Artikel 2 integrale prestatiebeschrijvingen

De zorgautoriteit stelt een of meer integrale prestatiebeschrijvingen vast voor obstetrische high care.

Artikel 3 integrale tarifering

Voor prestaties als bedoeld in de prestatiebeschrijvingen onder artikel 2 geldt een integraal tarief.

Artikel 4 segmentindeling en tariefsoort

  • 1. Obstetrische high care behoort met ingang van het jaar 2017 tot het gereguleerde segment in de medisch specialistische zorg.

  • 2. Voor prestaties in het gereguleerde segment gelden maximumtarieven.

Artikel 5 citeertitel

Deze aanwijzing wordt aangehaald als: Aanwijzing tarifering obstetrische high care.

Van deze aanwijzing wordt mededeling gedaan door plaatsing in de Staatscourant.

De Minister van Volksgezondheid, Welzijn en Sport, E.I. Schippers

TOELICHTING

Inleiding

Deze aanwijzing strekt ertoe voor zover obstetrische zorg bestaat uit obstetrische high care een of meer prestatiebeschrijvingen vast te stellen waarvoor met ingang van het jaar 2017 een maximumtarief van toepassing is.

Algemeen

De NZa heeft bij brief van 20 september 2016 aangegeven van mening te zijn dat voor obstetrische high care een gereguleerd tarief wenselijk is1. Aanleiding was een verzoek dat de NZa heeft gekregen van de NVZ, NFU, ondersteund door de NVOG. De obstetrische high care is nu onderdeel van het geheel van gynaecologie DBC-zorgproducten die onder het vrije segment vallen en dient ook via die DBC’s bekostigd te worden. De indeling naar segmenten dateert uit 2011 als onderdeel van de invoering van prestatiebekostiging. Obstetrische high care is destijds niet apart uitgesplitst en beoordeeld aan de hand van de gehanteerde criteria. Er is opnieuw bezien of de obstetrische high care ook tot dat segment moet blijven behoren. Daarbij is getoetst aan twee criteria die ook bij andere adviezen over tariefsoorten zijn gebruikt:

  • Is er voldoende marktdynamiek tussen zorgaanbieders en zorgverzekeraars zodat er reële kosten worden berekend en een aanvaardbaar tarief in rekening wordt gebracht?

  • Is er voldoende transparantie over de wijze waarop de zorg wordt geleverd aan de verzekerde?

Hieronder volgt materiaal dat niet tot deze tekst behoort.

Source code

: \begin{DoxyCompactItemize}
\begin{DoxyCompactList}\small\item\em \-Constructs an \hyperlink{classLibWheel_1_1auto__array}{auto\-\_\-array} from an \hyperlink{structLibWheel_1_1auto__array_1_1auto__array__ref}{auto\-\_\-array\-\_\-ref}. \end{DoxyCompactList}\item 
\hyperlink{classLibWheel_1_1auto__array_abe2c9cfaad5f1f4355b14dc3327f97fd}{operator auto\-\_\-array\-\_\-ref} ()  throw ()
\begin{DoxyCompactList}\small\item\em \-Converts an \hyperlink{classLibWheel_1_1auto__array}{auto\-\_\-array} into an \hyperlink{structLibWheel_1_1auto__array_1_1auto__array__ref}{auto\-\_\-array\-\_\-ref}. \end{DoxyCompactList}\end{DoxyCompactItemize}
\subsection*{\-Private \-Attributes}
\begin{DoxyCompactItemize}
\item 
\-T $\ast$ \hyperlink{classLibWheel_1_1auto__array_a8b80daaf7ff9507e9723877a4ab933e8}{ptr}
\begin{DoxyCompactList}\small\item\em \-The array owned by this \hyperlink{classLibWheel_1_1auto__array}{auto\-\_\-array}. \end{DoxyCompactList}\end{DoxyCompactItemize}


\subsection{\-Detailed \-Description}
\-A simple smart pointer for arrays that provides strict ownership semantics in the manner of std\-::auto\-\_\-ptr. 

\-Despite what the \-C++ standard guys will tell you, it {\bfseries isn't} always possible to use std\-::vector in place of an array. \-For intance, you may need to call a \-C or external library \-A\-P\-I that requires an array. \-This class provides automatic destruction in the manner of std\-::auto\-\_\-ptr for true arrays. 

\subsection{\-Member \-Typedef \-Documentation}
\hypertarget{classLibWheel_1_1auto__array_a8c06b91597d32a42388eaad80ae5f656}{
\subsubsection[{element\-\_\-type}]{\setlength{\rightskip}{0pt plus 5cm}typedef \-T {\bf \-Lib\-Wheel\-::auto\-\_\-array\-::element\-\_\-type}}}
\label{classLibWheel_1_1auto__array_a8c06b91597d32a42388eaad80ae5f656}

De NZa komt tot de conclusie dat er onvoldoende dynamiek en transparantie is om een vrij tarief voor obstetrische high care te rechtvaardigen. De betrokken partijen zijn ook door de NZa over de obstetrische high care geconsulteerd. Zij hebben ingestemd met het voorstel van de NZa deze zorg onder te brengen in een gereguleerd tarief, te weten een maximumtarief.

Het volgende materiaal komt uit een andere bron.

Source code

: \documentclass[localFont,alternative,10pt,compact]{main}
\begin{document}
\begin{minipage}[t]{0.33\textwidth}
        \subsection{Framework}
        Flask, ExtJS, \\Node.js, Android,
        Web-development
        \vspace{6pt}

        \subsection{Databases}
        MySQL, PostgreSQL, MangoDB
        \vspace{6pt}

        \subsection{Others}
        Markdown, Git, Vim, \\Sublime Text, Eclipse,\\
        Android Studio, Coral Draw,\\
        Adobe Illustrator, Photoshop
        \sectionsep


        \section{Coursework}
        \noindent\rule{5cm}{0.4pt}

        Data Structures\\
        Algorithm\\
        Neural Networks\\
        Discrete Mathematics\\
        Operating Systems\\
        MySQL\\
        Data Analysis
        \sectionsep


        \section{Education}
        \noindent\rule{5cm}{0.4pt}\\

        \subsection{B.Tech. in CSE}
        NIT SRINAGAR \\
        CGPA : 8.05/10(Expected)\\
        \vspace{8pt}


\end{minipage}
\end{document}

De transparantie van informatie ten aanzien van obstetrische high care is thans te beperkt. Op dit moment dient obstetrische high care bekostigd te worden uit reguliere gynaecologie DBC-zorgproducten voorzien van een vrij tarief. Omdat dit echter hoogcomplexe zorg betreft, kan dit leiden tot kosteninhomogeniteit binnen DBC-zorgproducten en is de inhoud van deze DBC-zorgproducten niet vergelijkbaar tussen ziekenhuizen met en zonder een obstetrische high care.

Met deze wijziging wordt de obstetrische high care afgezonderd van de reguliere gynaecologie. Een afzonderlijke prestatie voor obstetrische high care die geleverd wordt in combinatie met het reguliere gynaecologie DBC-zorgproduct maakt deze high care apart inzichtelijk en transparant. Dat maakt het maken van specifieke afspraken over deze vorm van zorg eenvoudiger en faciliteert bovendien de contractering tussen ziekenhuizen en zorgverzekeraars over gynaecologische zorg.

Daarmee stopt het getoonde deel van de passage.